Brockweir is situated between Chepstow and Monmouth on the A466. Take the signposted turning off to the village, cross over the bridge. Leave your car in the centre of the village and take the road to the side of the Brockweir Inn to find the short footpath which leads to the church.
The Moravian presence in Brockweir dates back to 1833. Then, Brockweir was a busy little port with a thriving ship-building industry. It was the highest point up-river which the larger ships could reach and so became the place where the larger vessels loaded and unloaded, smaller river craft transferring goods to and from places as far up-river as Hereford. In those days Brockweir had a population of about 350. There was no place of worship but seven public houses! A contemporary writer described it as being 'noted as a city of refuge for persons of desperate and lawless character. The Lord's Day was kept as a day of unhallowed revelling and desecrated by cock-fighting, gambling and quarrelling. The peaceful river- bank setting where the Church is now situated was once the site of much of this revelry.
In 1831 a Tintem doctor, worried about the spiritual state of the villagers as well as their physical health, wrote about the situation to the Moravian Minister in Bristol. The Minister came and spoke to the villagers, and received an encouraging response. The building of the church began, financed by voluntary contributions. It was opened on 2nd May 1833 when 400 adults and 120 children attended the service of dedication.
The Church continued in Brockweir, weathering the decline of the ship-building trade in the 1870's, the coming of the railway in 1874, and the bridging of the river in 1902. But in 1961 the congregation numbers were so low that the Church was on the point of closing. The Baptist Church in Monmouth heard of this, and under their Minister [Rev. Dennis Monger] undertook to keep the Church open. This was a modern ecumenical experiment and the Brockweir Moravian/Baptist experience became well known both locally and nationally. By 1993 the Church had grown and was able to 'stand on its own two feet' again. But the Moravians in Brockweir acknowledge that they owe a great debt to the Monmouth Baptists, and to Rev. Monger in particular.
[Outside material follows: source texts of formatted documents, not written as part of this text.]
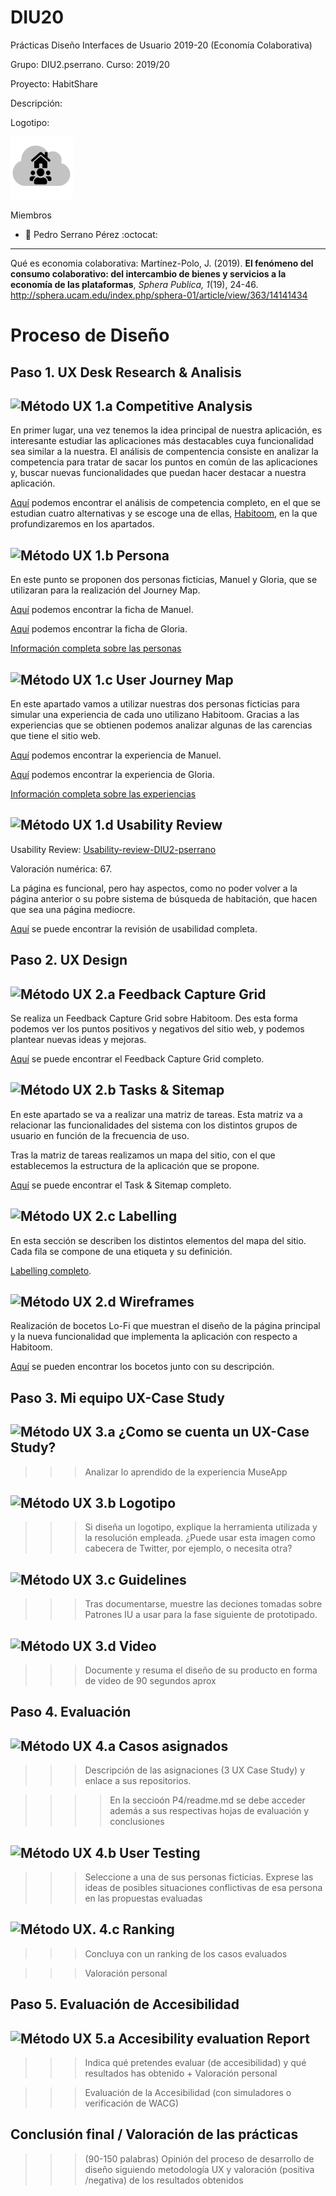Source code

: # DIU20
Prácticas Diseño Interfaces de Usuario 2019-20 (Economía Colaborativa) 

Grupo: DIU2.pserrano.  Curso: 2019/20 

Proyecto: HabitShare

Descripción: 

Logotipo:

![](img/Logo.png)

Miembros
 * :bust_in_silhouette:   Pedro Serrano Pérez     :octocat: 

----- 

Qué es economia colaborativa: Martínez-Polo, J. (2019). **El fenómeno del consumo colaborativo: del intercambio de bienes y servicios a la economía de las plataformas**, *Sphera Publica, 1*(19), 24-46. http://sphera.ucam.edu/index.php/sphera-01/article/view/363/14141434

# Proceso de Diseño 

## Paso 1. UX Desk Research & Analisis 

![Método UX](img/Competitive.png) 1.a Competitive Analysis
-----

En primer lugar, una vez tenemos la idea principal de nuestra aplicación, es interesante estudiar las aplicaciones más destacables cuya funcionalidad sea similar a la nuestra. El análisis de compentencia consiste en analizar la competencia para tratar de sacar los puntos en común de las aplicaciones y, buscar nuevas funcionalidades que puedan hacer destacar a nuestra aplicación.

[Aquí](P1/README.md) podemos encontrar el análisis de competencia completo, en el que se estudian cuatro alternativas y se escoge una de ellas, [Habitoom](http://es.habitoom.com/), en la que profundizaremos en los apartados.

![Método UX](img/Persona.png) 1.b Persona
-----

En este punto se proponen dos personas ficticias, Manuel y Gloria, que se utilizaran para la realización del Journey Map.

[Aquí](P1/img/PersonaManuel.jpg) podemos encontrar la ficha de Manuel.

[Aquí](P1/img/PersonaGloria.jpg) podemos encontrar la ficha de Gloria.

[Información completa sobre las personas](P1/README.md)

![Método UX](img/JourneyMap.png) 1.c User Journey Map
----

En este apartado vamos a utilizar nuestras dos personas ficticias para simular una experiencia de cada uno utilizano Habitoom. Gracias a las experiencias que se obtienen podemos analizar algunas de las carencias que tiene el sitio web.

[Aquí](P1/img/ExperienciaManuel.jpg) podemos encontrar la experiencia de Manuel.

[Aquí](P1/img/ExperienciaGloria.jpg) podemos encontrar la experiencia de Gloria.

[Información completa sobre las experiencias](P1/README.md)

![Método UX](img/usabilityReview.png) 1.d Usability Review
----

Usability Review: [Usability-review-DIU2-pserrano](P1/Usability-review-DIU2-pserrano.pdf)

Valoración numérica: 67.

La página es funcional, pero hay aspectos, como no poder volver a la página anterior o su pobre sistema de búsqueda de habitación, que hacen que sea una página mediocre.

[Aquí](P1/README.md) se puede encontrar la revisión de usabilidad completa.

## Paso 2. UX Design  


![Método UX](img/feedback-capture-grid.png) 2.a Feedback Capture Grid
----

Se realiza un Feedback Capture Grid sobre Habitoom. Des esta forma podemos ver los puntos positivos y negativos del sitio web, y podemos plantear nuevas ideas y mejoras.

[Aquí](P2/README.md) se puede encontrar el Feedback Capture Grid completo.

![Método UX](img/Sitemap.png) 2.b Tasks & Sitemap 
-----

En este apartado se va a realizar una matriz de tareas. Esta matriz va a relacionar las funcionalidades del sistema con los distintos grupos de usuario en función de la frecuencia de uso.

Tras la matriz de tareas realizamos un mapa del sitio, con el que establecemos la estructura de la aplicación que se propone.

[Aquí](P2/README.md) se puede encontrar el Task & Sitemap completo.

![Método UX](img/labelling.png) 2.c Labelling 
----

En esta sección se describen los distintos elementos del mapa del sitio. Cada fila se compone de una etiqueta y su definición.

[Labelling completo](P2/README.md).

![Método UX](img/Wireframes.png) 2.d Wireframes
-----

Realización de bocetos Lo-Fi que muestran el diseño de la página principal y la nueva funcionalidad que implementa la aplicación con respecto a Habitoom.

[Aquí](P2/README.md) se pueden encontrar los bocetos junto con su descripción.

## Paso 3. Mi equipo UX-Case Study 


![Método UX](img/moodboard.png) 3.a ¿Como se cuenta un UX-Case Study?
-----


>>> Analizar lo aprendido de la experiencia MuseApp 

![Método UX](img/landing-page.png)  3.b Logotipo
----


>>> Si diseña un logotipo, explique la herramienta utilizada y la resolución empleada. ¿Puede usar esta imagen como cabecera de Twitter, por ejemplo, o necesita otra?

![Método UX](img/guidelines.png) 3.c Guidelines
----

>>> Tras documentarse, muestre las deciones tomadas sobre Patrones IU a usar para la fase siguiente de prototipado. 

![Método UX](img/mockup.png)  3.d Video
----

>>> Documente y resuma el diseño de su producto en forma de video de 90 segundos aprox


## Paso 4. Evaluación 


![Método UX](img/ABtesting.png) 4.a Casos asignados
----


>>> Descripción de las asignaciones (3 UX Case Study) y enlace a  sus repositorios.

>>>> En la seccioón P4/readme.md se debe acceder además a sus respectivas hojas de evaluación y conclusiones 


![Método UX](img/usability-testing.png) 4.b User Testing
----

>>> Seleccione a una de sus personas ficticias. Exprese las ideas de posibles situaciones conflictivas de esa persona en las propuestas evaluadas


![Método UX](img/Survey.png). 4.c Ranking 
----

>>> Concluya con un ranking de los casos evaluados 

>>> Valoración personal 


## Paso 5. Evaluación de Accesibilidad  


![Método UX](img/Accesibility.png)  5.a Accesibility evaluation Report
----

>>> Indica qué pretendes evaluar (de accesibilidad) y qué resultados has obtenido + Valoración personal

>>> Evaluación de la Accesibilidad (con simuladores o verificación de WACG) 



## Conclusión final / Valoración de las prácticas


>>> (90-150 palabras) Opinión del proceso de desarrollo de diseño siguiendo metodología UX y valoración (positiva /negativa) de los resultados obtenidos  












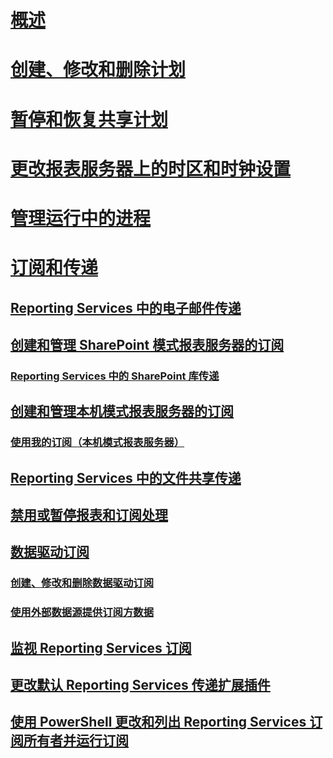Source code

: # [概述](schedules.md)  
# [创建、修改和删除计划](create-modify-and-delete-schedules.md)  
# [暂停和恢复共享计划](pause-and-resume-shared-schedules.md)  
# [更改报表服务器上的时区和时钟设置](change-time-zones-and-clock-settings-on-a-report-server.md)  
# [管理运行中的进程](manage-a-running-process.md)  
# [订阅和传递](subscriptions-and-delivery-reporting-services.md)  
## [Reporting Services 中的电子邮件传递](e-mail-delivery-in-reporting-services.md)  
## [创建和管理 SharePoint 模式报表服务器的订阅](create-and-manage-subscriptions-for-sharepoint-mode-report-servers.md)  
### [Reporting Services 中的 SharePoint 库传递](sharepoint-library-delivery-in-reporting-services.md)  
## [创建和管理本机模式报表服务器的订阅](create-and-manage-subscriptions-for-native-mode-report-servers.md)  
### [使用我的订阅（本机模式报表服务器）](use-my-subscriptions-native-mode-report-server.md)  
## [Reporting Services 中的文件共享传递](file-share-delivery-in-reporting-services.md)  
## [禁用或暂停报表和订阅处理](disable-or-pause-report-and-subscription-processing.md)  
## [数据驱动订阅](data-driven-subscriptions.md)  
### [创建、修改和删除数据驱动订阅](create-modify-and-delete-data-driven-subscriptions.md)  
### [使用外部数据源提供订阅方数据](use-an-external-data-source-for-subscriber-data-data-driven-subscription.md)  
## [监视 Reporting Services 订阅](monitor-reporting-services-subscriptions.md)  
## [更改默认 Reporting Services 传递扩展插件](change-the-default-reporting-services-delivery-extension.md)  
## [使用 PowerShell 更改和列出 Reporting Services 订阅所有者并运行订阅](manage-subscription-owners-and-run-subscription-powershell.md)  
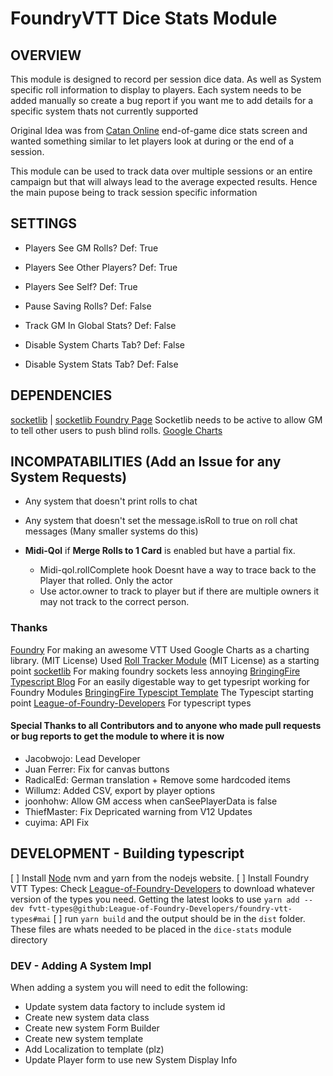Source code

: # FoundryVTT Dice Stats Module
## OVERVIEW
This module is designed to record per session dice data. As well as System specific roll information to display to players.
Each system needs to be added manually so create a bug report if you want me to add details for a specific system thats not currently supported 

Original Idea was from [Catan Online](https://colonist.io/) end-of-game dice stats screen and wanted something similar to let players look at during or the end of a session.  

This module can be used to track data over multiple sessions or an entire campaign but that will always lead to the average expected results. Hence the main pupose 
being to track session specific information

## SETTINGS
- Players See GM Rolls?         Def: True
- Players See Other Players?    Def: True
- Players See Self?             Def: True

- Pause Saving Rolls?           Def: False
- Track GM In Global Stats?     Def: False

- Disable System Charts Tab?    Def: False
- Disable System Stats Tab?     Def: False

## DEPENDENCIES 
[socketlib][3] | [socketlib Foundry Page](https://foundryvtt.com/packages/socketlib)
Socketlib needs to be active to allow GM to tell other users to push blind rolls.
[Google Charts](http://google.com) 

## INCOMPATABILITIES (Add an Issue for any System Requests)
- Any system that doesn't print rolls to chat
- Any system that doesn't set the message.isRoll to true on roll chat messages (Many smaller systems do this)

- **Midi-Qol** if **Merge Rolls to 1 Card** is enabled but have a partial fix. 
    - Midi-qol.rollComplete hook Doesnt have a way to trace back to the Player that rolled. Only the actor
    - Use actor.owner to track to player but if there are multiple owners it may not track to the correct person.

### Thanks
[Foundry][1] For making an awesome VTT
Used Google Charts as a charting library. (MIT License)
Used [Roll Tracker Module][2] (MIT License) as a starting point
[socketlib][3] For making foundry sockets less annoying
[BringingFire Typescript Blog][4] For an easily digestable way to get typesript working for Foundry Modules
[BringingFire Typescipt Template][5]  The Typescipt starting point
[League-of-Foundry-Developers][6] For typescript types

#### Special Thanks to all Contributors and to anyone who made pull requests or bug reports to get the module to where it is now
- Jacobwojo: Lead Developer
- Juan Ferrer: Fix for canvas buttons
- RadicalEd: German translation + Remove some hardcoded items
- Willumz: Added CSV, export by player options
- joonhohw: Allow GM access when canSeePlayerData is false
- ThiefMaster: Fix Depricated warning from V12 Updates
- cuyima: API Fix

## DEVELOPMENT - Building typescript 
[ ] Install [Node][7] nvm and yarn from the nodejs website.
[ ] Install Foundry VTT Types: Check [League-of-Foundry-Developers][6] to download whatever version of the types you need. Getting the latest looks to use `yarn add --dev fvtt-types@github:League-of-Foundry-Developers/foundry-vtt-types#mai`
[ ] run `yarn build` and the output should be in the `dist` folder. These files are whats needed to be placed in the `dice-stats` module directory

### DEV - Adding A System Impl
When adding a system you will need to edit the following:
- Update system data factory to include system id
- Create new system data class
- Create new system Form Builder
- Create new system template
- Add Localization to template (plz)
- Update Player form to use new System Display Info

[1]: https://foundryvtt.com/
[2]: https://foundryvtt.com/packages/roll-tracker
[3]: https://github.com/manuelVo/foundryvtt-socketlib
[4]: https://bringingfire.com/blog/intro-to-foundry-module-development
[5]: https://github.com/BringingFire/foundry-module-ts-template
[6]: https://github.com/League-of-Foundry-Developers/foundry-vtt-types
[7]: https://nodejs.org/en/download
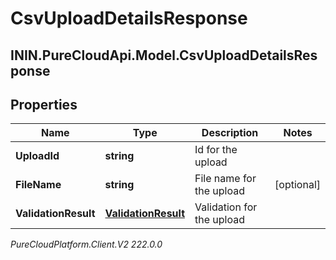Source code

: # CsvUploadDetailsResponse

## ININ.PureCloudApi.Model.CsvUploadDetailsResponse

## Properties

|Name | Type | Description | Notes|
|------------ | ------------- | ------------- | -------------|
| **UploadId** | **string** | Id for the upload | |
| **FileName** | **string** | File name for the upload | [optional] |
| **ValidationResult** | [**ValidationResult**](ValidationResult) | Validation for the upload | |



_PureCloudPlatform.Client.V2 222.0.0_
Because we're the only church offering regular public worship in Brockweir, we invite all Christians in the village to play as full a part as they are able [allowing for any continued commitments to their own denomination] in the life and fellowship of this congregation. We invite those of all Christian traditions, and those having no particular denominational affiliation, to worship and to share in Holy Communion with us, and to share in the ministry and mission of the Church in this community.
We are enriched by the service of Ministers and Lay Preachers of other denominations regularly lead our worship and our pastoral care extends to all in the village who desire it.